▶

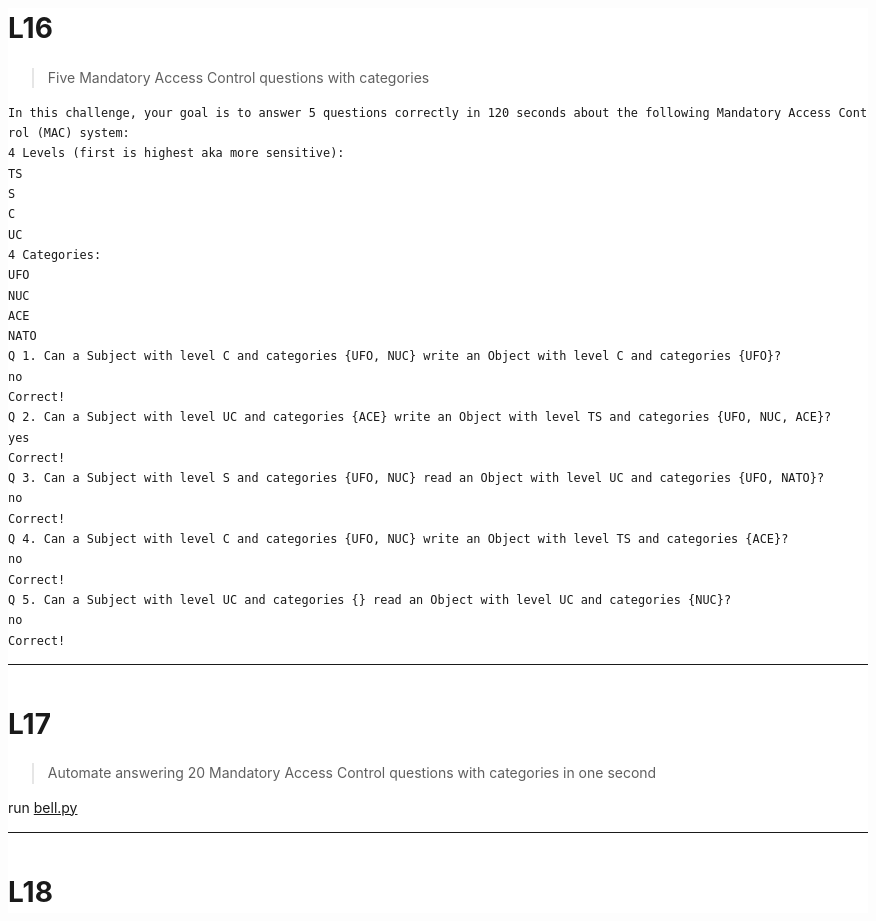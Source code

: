 
# L16

> Five Mandatory Access Control questions with categories

```
In this challenge, your goal is to answer 5 questions correctly in 120 seconds about the following Mandatory Access Control (MAC) system:
4 Levels (first is highest aka more sensitive):
TS
S
C
UC
4 Categories:
UFO
NUC
ACE
NATO
Q 1. Can a Subject with level C and categories {UFO, NUC} write an Object with level C and categories {UFO}?
no
Correct!
Q 2. Can a Subject with level UC and categories {ACE} write an Object with level TS and categories {UFO, NUC, ACE}?
yes
Correct!
Q 3. Can a Subject with level S and categories {UFO, NUC} read an Object with level UC and categories {UFO, NATO}?
no
Correct!
Q 4. Can a Subject with level C and categories {UFO, NUC} write an Object with level TS and categories {ACE}?
no
Correct!
Q 5. Can a Subject with level UC and categories {} read an Object with level UC and categories {NUC}?
no
Correct!
```

---

# L17

> Automate answering 20 Mandatory Access Control questions with categories in one second

run [bell.py](src/bell.py)

---

# L18
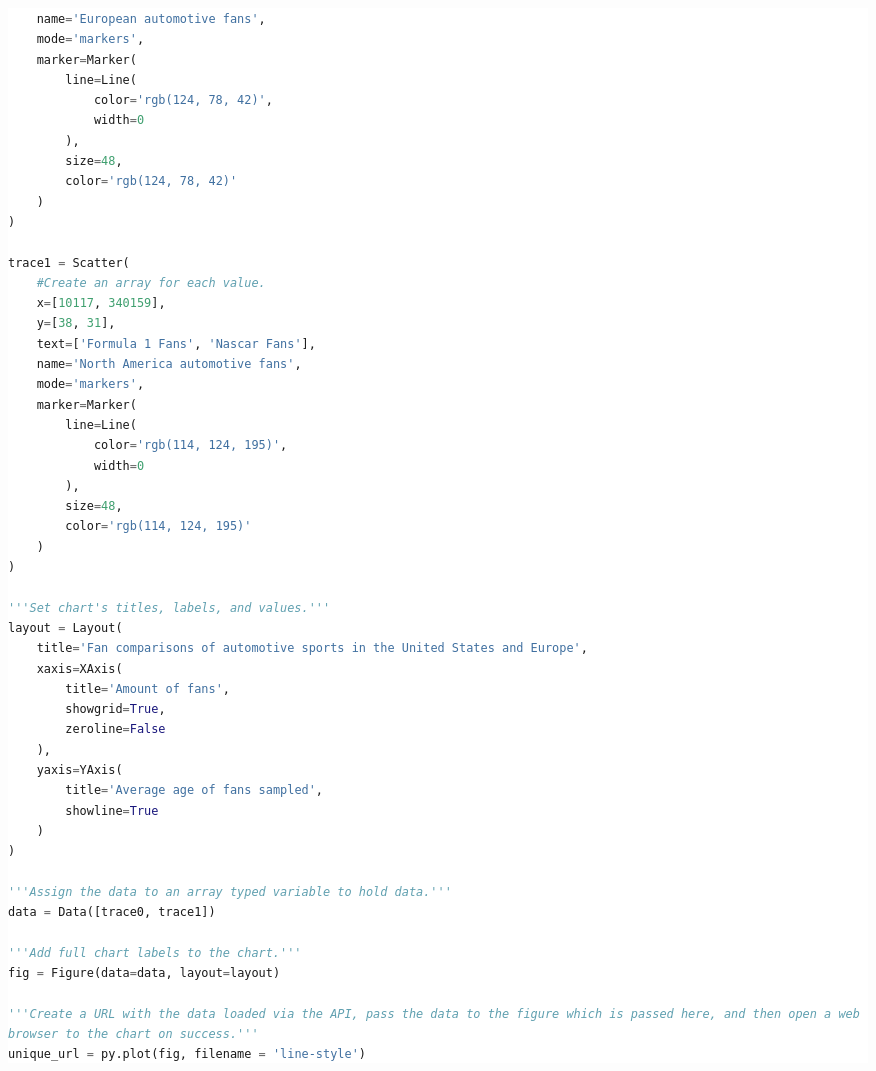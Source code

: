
 ```py
    name='European automotive fans',
    mode='markers',
    marker=Marker(
        line=Line(
            color='rgb(124, 78, 42)',
            width=0
        ),
        size=48,
        color='rgb(124, 78, 42)'
    )
)

trace1 = Scatter(
    #Create an array for each value.
    x=[10117, 340159],
    y=[38, 31],
    text=['Formula 1 Fans', 'Nascar Fans'],
    name='North America automotive fans',
    mode='markers',
    marker=Marker(
        line=Line(
            color='rgb(114, 124, 195)',
            width=0
        ),
        size=48,
        color='rgb(114, 124, 195)'
    )
)

'''Set chart's titles, labels, and values.'''
layout = Layout(
    title='Fan comparisons of automotive sports in the United States and Europe',
    xaxis=XAxis(
        title='Amount of fans',
        showgrid=True,
        zeroline=False
    ),
    yaxis=YAxis(
        title='Average age of fans sampled',
        showline=True
    )
)

'''Assign the data to an array typed variable to hold data.'''
data = Data([trace0, trace1])

'''Add full chart labels to the chart.'''
fig = Figure(data=data, layout=layout)

'''Create a URL with the data loaded via the API, pass the data to the figure which is passed here, and then open a web browser to the chart on success.'''
unique_url = py.plot(fig, filename = 'line-style')
```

◀

• [Work instructions]:
Reproduce each line of the entries in which the word "layout" is found.

• [Output]:
layout = Layout(
fig = Figure(data=data, layout=layout)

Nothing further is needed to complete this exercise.